How does this fizzy drink positively benefit your health?
Kombucha, the Most Effective Probiotic
A living colony of yeast and bacteria, or SCOBY, ferments tea into kombucha. While it may not sound pleasant, this powerhouse of organic acids, enzymes and probiotics enhances good gut bacteria (a.k.a. probiotics). Your body needs probiotics and kombucha delivers them.
This popular drink:
- Promotes healthy digestion
- Soothes upset stomachs and IBS
- Remedies constipation, diarrhea, bloating and cramping
- Increases metabolism and enhances weight loss
- Strengthens the immune system
Good gut bacteria decreases with antibiotic and alcohol use, and stress. Kombucha replaces it for enhanced gut health. And, this means general good health for you, since the bacteria in your gut stimulate your immune system.

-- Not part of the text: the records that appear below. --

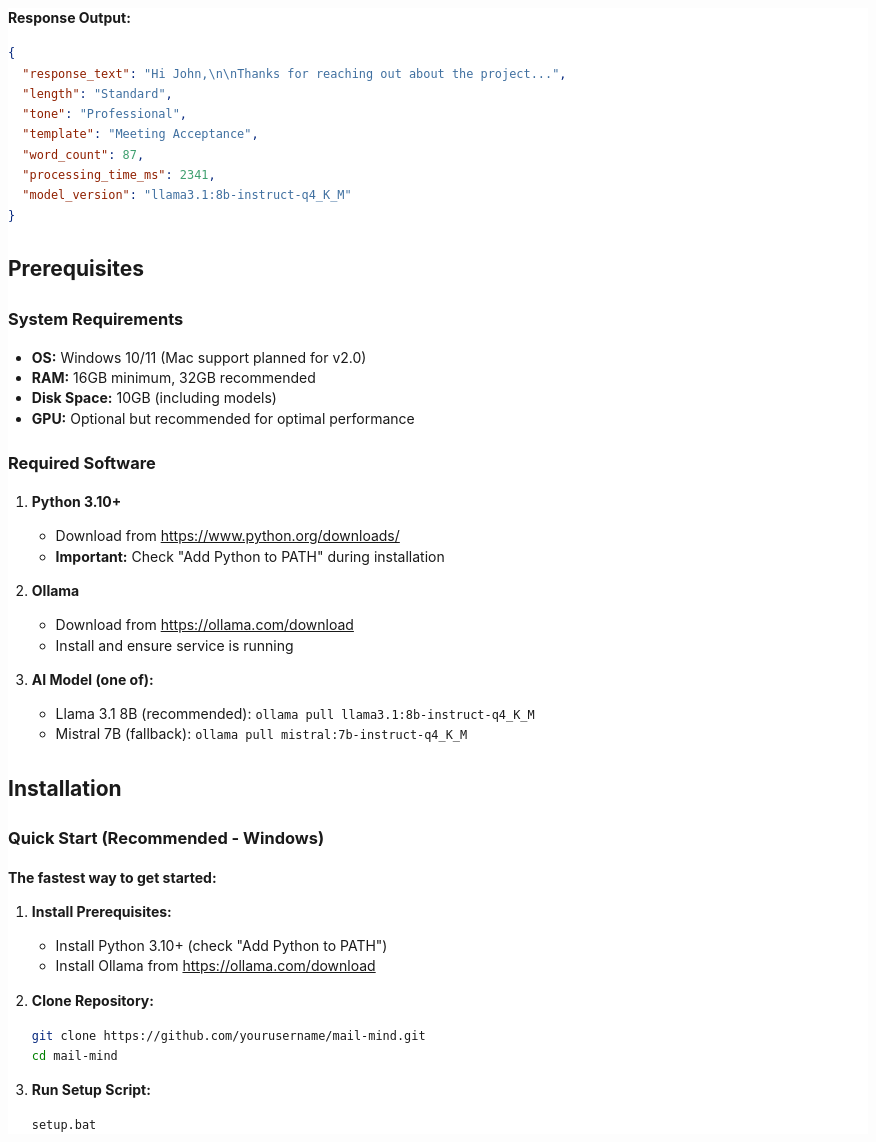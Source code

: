 **Response Output:**
```json
{
  "response_text": "Hi John,\n\nThanks for reaching out about the project...",
  "length": "Standard",
  "tone": "Professional",
  "template": "Meeting Acceptance",
  "word_count": 87,
  "processing_time_ms": 2341,
  "model_version": "llama3.1:8b-instruct-q4_K_M"
}
```

## Prerequisites

### System Requirements

- **OS:** Windows 10/11 (Mac support planned for v2.0)
- **RAM:** 16GB minimum, 32GB recommended
- **Disk Space:** 10GB (including models)
- **GPU:** Optional but recommended for optimal performance

### Required Software

1. **Python 3.10+**
   - Download from https://www.python.org/downloads/
   - **Important:** Check "Add Python to PATH" during installation

2. **Ollama**
   - Download from https://ollama.com/download
   - Install and ensure service is running

3. **AI Model (one of):**
   - Llama 3.1 8B (recommended): `ollama pull llama3.1:8b-instruct-q4_K_M`
   - Mistral 7B (fallback): `ollama pull mistral:7b-instruct-q4_K_M`

## Installation

### Quick Start (Recommended - Windows)

**The fastest way to get started:**

1. **Install Prerequisites:**
   - Install Python 3.10+ (check "Add Python to PATH")
   - Install Ollama from https://ollama.com/download

2. **Clone Repository:**
   ```bash
   git clone https://github.com/yourusername/mail-mind.git
   cd mail-mind
   ```

3. **Run Setup Script:**
   ```bash
   setup.bat
   ```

Kombucha, a Source of B Vitamins and More
The vitamin and mineral-packed kombucha supplies nutrients to your body more effectively than supplements. A host of B vitamins, iron and Vitamin C from raw, active kombucha absorb more readily than those in pill form. As a result, this drink:
- Gives you an energy boost (without the annoying caffeine crash)
- Evens out your mood
- Helps you focus
Kombucha fills the vitamin and mineral gap found in our diets. Its pre- and probiotics further enhance the absorption of the good stuff. Electrolytes, like potassium, also replenish the body after a workout or a long day of yard work.

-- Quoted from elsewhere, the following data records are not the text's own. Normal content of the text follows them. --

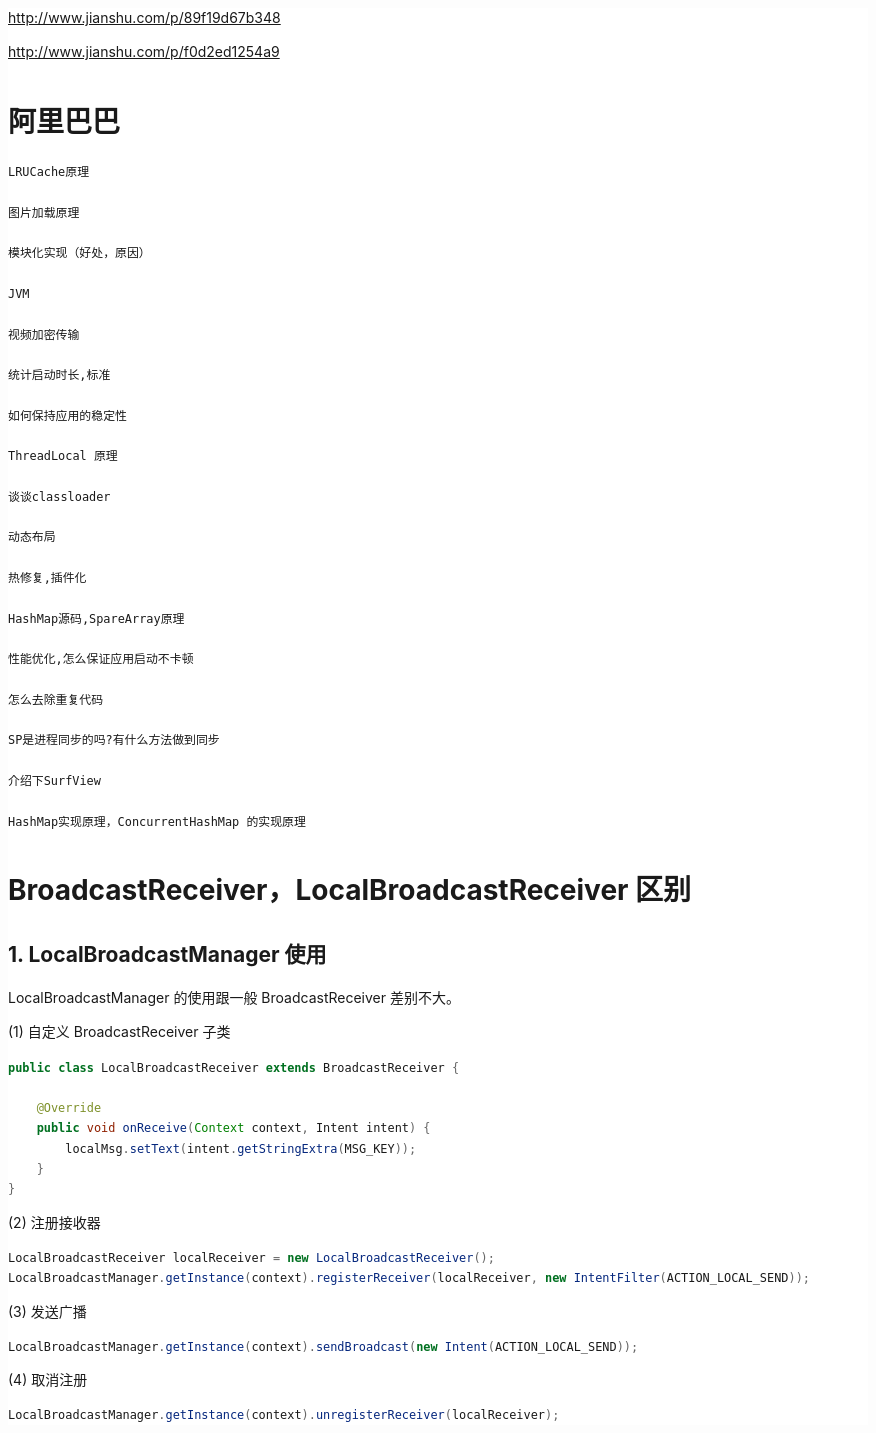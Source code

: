 http://www.jianshu.com/p/89f19d67b348

http://www.jianshu.com/p/f0d2ed1254a9

# 阿里巴巴

    LRUCache原理

    图片加载原理

    模块化实现（好处，原因）

    JVM

    视频加密传输

    统计启动时长,标准

    如何保持应用的稳定性

    ThreadLocal 原理

    谈谈classloader

    动态布局

    热修复,插件化

    HashMap源码,SpareArray原理

    性能优化,怎么保证应用启动不卡顿

    怎么去除重复代码

    SP是进程同步的吗?有什么方法做到同步

    介绍下SurfView

    HashMap实现原理，ConcurrentHashMap 的实现原理

 #   BroadcastReceiver，LocalBroadcastReceiver 区别

 ## 1. LocalBroadcastManager 使用

LocalBroadcastManager 的使用跟一般 BroadcastReceiver 差别不大。

(1) 自定义 BroadcastReceiver 子类
```java
public class LocalBroadcastReceiver extends BroadcastReceiver {
 
    @Override
    public void onReceive(Context context, Intent intent) {
        localMsg.setText(intent.getStringExtra(MSG_KEY));
    }
}
```
(2) 注册接收器
```java
LocalBroadcastReceiver localReceiver = new LocalBroadcastReceiver();
LocalBroadcastManager.getInstance(context).registerReceiver(localReceiver, new IntentFilter(ACTION_LOCAL_SEND));
```
(3) 发送广播
```java
LocalBroadcastManager.getInstance(context).sendBroadcast(new Intent(ACTION_LOCAL_SEND));
```
(4) 取消注册
```java
LocalBroadcastManager.getInstance(context).unregisterReceiver(localReceiver);
```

Kombucha, a Provider of Antioxidants
Antioxidants boost the immune system, prevent cell damage, promote fat loss, support healthy weight and fight cancer. And, kombucha boasts plenty of them. Medical professionals continue to report that food-sourced antioxidants are better than supplements.
In fact, supplements may cause more harm than good. The risk of drinking kombucha? Not paying attention to what you are consuming. Over-fermentation from home brewing or contamination issues raise cautions. However, properly made, the antioxidant-rich drink does your body good.
Kombucha, a Formidable Enemy to Bacteria
The fermentation process produces acetic acid and other antimicrobials. Abundant in kombucha, acetic acid kills harmful microbes. Staph and salmonella are among the bacteria tested against kombucha. E.coli and staph prove no match for its antimicrobial powers.
Furthermore, versions made with green tea include polyphenols. These compounds have strong antibacterial properties. Polyphenols in kombucha eliminate infection-causing bacteria and yeasts. All good news for your health.